According to La Vanguardia, Jhonattan Acosta hiked 15 miles with friends into the Amazon to hunt, make nature videos, and search for gemstones. While hunting, he became separated from the group. He spent the next month trying to find his way out of the jungle, doing whatever he had to do to survive.
Acosta told Unitel TV that he sustained himself on insects and wild fruit. He drank rain water, collecting it from leaves and storing it in one of his rubber boots. At times when it didn’t rain, he drank his own urine.

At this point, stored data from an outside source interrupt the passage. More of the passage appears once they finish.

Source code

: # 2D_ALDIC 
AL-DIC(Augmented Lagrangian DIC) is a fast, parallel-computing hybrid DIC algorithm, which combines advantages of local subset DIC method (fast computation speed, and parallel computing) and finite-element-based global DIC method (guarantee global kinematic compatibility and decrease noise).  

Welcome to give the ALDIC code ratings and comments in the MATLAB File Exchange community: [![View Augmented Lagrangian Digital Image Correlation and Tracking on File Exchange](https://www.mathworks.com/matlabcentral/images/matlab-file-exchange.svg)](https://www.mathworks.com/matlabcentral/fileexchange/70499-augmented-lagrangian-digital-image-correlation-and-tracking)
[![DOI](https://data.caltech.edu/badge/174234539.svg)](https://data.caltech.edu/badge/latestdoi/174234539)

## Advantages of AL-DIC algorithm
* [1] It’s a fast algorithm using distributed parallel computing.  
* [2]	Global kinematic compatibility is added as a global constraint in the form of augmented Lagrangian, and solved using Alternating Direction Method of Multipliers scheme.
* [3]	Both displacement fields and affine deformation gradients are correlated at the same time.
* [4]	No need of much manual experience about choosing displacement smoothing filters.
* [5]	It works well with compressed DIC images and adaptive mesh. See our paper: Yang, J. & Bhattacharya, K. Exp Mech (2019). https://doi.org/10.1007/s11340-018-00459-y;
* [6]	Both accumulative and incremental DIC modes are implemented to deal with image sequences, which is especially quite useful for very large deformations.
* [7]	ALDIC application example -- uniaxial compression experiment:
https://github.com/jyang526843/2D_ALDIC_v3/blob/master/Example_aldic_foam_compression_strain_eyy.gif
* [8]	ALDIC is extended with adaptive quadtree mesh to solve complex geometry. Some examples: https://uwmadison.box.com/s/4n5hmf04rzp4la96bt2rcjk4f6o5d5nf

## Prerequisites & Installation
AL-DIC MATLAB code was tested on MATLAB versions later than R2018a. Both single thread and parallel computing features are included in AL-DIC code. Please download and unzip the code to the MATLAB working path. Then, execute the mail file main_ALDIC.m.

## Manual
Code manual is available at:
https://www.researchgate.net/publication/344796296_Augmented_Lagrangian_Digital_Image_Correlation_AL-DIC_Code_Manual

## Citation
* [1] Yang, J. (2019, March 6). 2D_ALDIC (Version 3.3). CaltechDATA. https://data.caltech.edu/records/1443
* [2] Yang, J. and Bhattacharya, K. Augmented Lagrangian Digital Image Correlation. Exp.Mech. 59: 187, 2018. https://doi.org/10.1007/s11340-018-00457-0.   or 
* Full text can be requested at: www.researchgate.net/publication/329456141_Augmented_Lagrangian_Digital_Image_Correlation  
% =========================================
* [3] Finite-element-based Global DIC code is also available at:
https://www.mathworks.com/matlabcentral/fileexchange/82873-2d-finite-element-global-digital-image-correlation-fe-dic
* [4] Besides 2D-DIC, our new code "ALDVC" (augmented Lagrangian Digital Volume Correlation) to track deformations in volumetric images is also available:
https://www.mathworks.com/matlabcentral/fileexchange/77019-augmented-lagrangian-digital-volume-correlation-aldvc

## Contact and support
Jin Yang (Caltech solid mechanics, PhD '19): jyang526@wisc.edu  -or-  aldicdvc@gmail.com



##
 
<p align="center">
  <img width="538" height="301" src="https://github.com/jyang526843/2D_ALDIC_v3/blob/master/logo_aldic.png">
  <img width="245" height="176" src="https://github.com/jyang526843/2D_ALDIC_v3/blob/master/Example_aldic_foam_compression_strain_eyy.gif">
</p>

Acosta dislocated his ankle on the fourth day. He said he didn’t sleep for the first week and was tormented by insects every night. He walked miles during the days, local media outlets reported, only to realize he’d been going in circles. Along the way, he encountered peccaries, caiman, anteaters, and jaguars.
Acosta, who was without a flashlight or a machete, did have a shotgun, but he only used it once to scare off peccaries that attacked him and tore off one of his boots. One morning, he awoke to find that there were jaguar tracks around where he was sleeping, he explained to Radio Panamericana. He also saw human footprints and feces and said he believed that members of an un-contacted tribe were protecting him from predators.
By the end of his ordeal, Acosta had lost over 35 pounds. With a sunburned and swollen face, he told Unitel TV that he had been bitten by an uncountable number of insects, suffered extreme hunger and thirst, and was only beginning to feel oriented to reality four days after his rescue. But he was extremely grateful to have survived the nightmare. “I thank God profusely,” he said, during the television interview. “He has given me a new life.”